Ese «garante de la Transición», ese «símbolo de la unidad de los españoles», muy posiblemente, fue un espía al servicio de los useños, de los yanquis que sólo vieron en él el aprovechado de turno, un listillo de muy dudosa legitimidad pero de gran utilidad a los enemigos de España, un gran indocumentado e irresponsable pero con ganas de entronizarse. España perdió (por humillante abandono) «gracias a él», el Sahara Occidental, pero más que eso, perdió definitivamente el prestigio que a duras penas conservaba nuestra nación entre los moros. Eso tendrá consecuencias nefastas en todo el siglo XXI, pues los pueblos moros no respetan al que se entrega o vacila, y sólo son sumisos y tranquilos ante la (bien armada) voluntad recia.

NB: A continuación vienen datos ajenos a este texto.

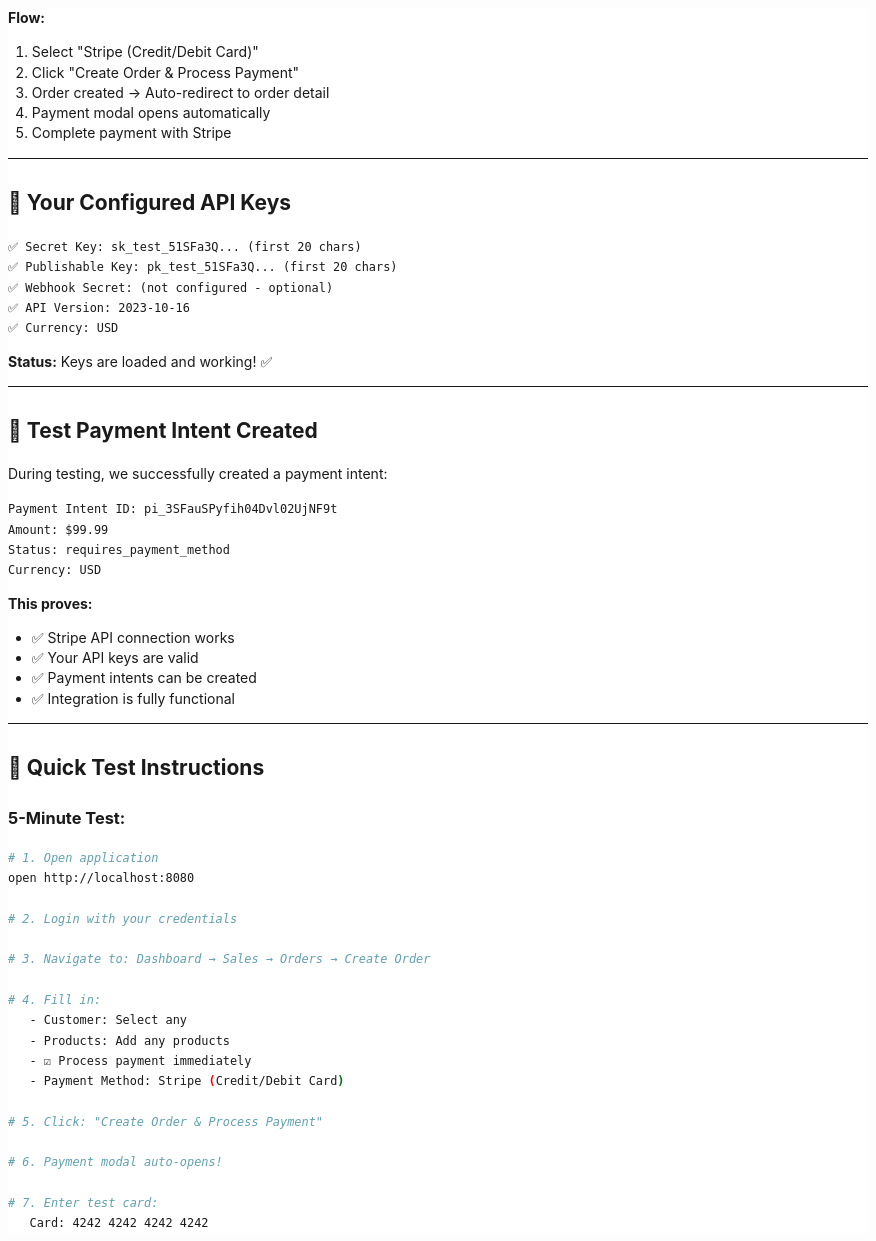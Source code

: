 **Flow:**
1. Select "Stripe (Credit/Debit Card)"
2. Click "Create Order & Process Payment"
3. Order created → Auto-redirect to order detail
4. Payment modal opens automatically
5. Complete payment with Stripe

---

## 🔐 Your Configured API Keys

```
✅ Secret Key: sk_test_51SFa3Q... (first 20 chars)
✅ Publishable Key: pk_test_51SFa3Q... (first 20 chars)
✅ Webhook Secret: (not configured - optional)
✅ API Version: 2023-10-16
✅ Currency: USD
```

**Status:** Keys are loaded and working! ✅

---

## 🧪 Test Payment Intent Created

During testing, we successfully created a payment intent:

```
Payment Intent ID: pi_3SFauSPyfih04Dvl02UjNF9t
Amount: $99.99
Status: requires_payment_method
Currency: USD
```

**This proves:**
- ✅ Stripe API connection works
- ✅ Your API keys are valid
- ✅ Payment intents can be created
- ✅ Integration is fully functional

---

## 📱 Quick Test Instructions

### 5-Minute Test:

```bash
# 1. Open application
open http://localhost:8080

# 2. Login with your credentials

# 3. Navigate to: Dashboard → Sales → Orders → Create Order

# 4. Fill in:
   - Customer: Select any
   - Products: Add any products
   - ☑ Process payment immediately
   - Payment Method: Stripe (Credit/Debit Card)

# 5. Click: "Create Order & Process Payment"

# 6. Payment modal auto-opens!

# 7. Enter test card:
   Card: 4242 4242 4242 4242
```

España se disfrazó bajo este Borbón bribonzuelo con los ropajes de democracia liberal, se hizo «república coronada» con el requisito de volverse colonia económica y política de los Estados Unidos y del chiringuito franco-alemán de la Comunidad Europea (hoy Unión Europea). El hecho de que empleemos la misma palabra, «monarquía», para referirse a la vez a esa pesadilla de traidores y corruptos, como fueron la mayoría de los borbones españoles, y todavía más la del Campechano, por un lado y, por el otro, a la sublime institución espiritual, sacra, de la que nos habla Evola, es un juego de lenguaje que podría dar pie a los mayores sarcasmos. Sin embargo vale la pena reflexionar acerca de tan drástico contraste: ¿Qué es un (verdadero) rey? El aristócrata romano, el campeón del Tradicionalismo llamado Evola nos ayuda a responder a tan grave cuestión.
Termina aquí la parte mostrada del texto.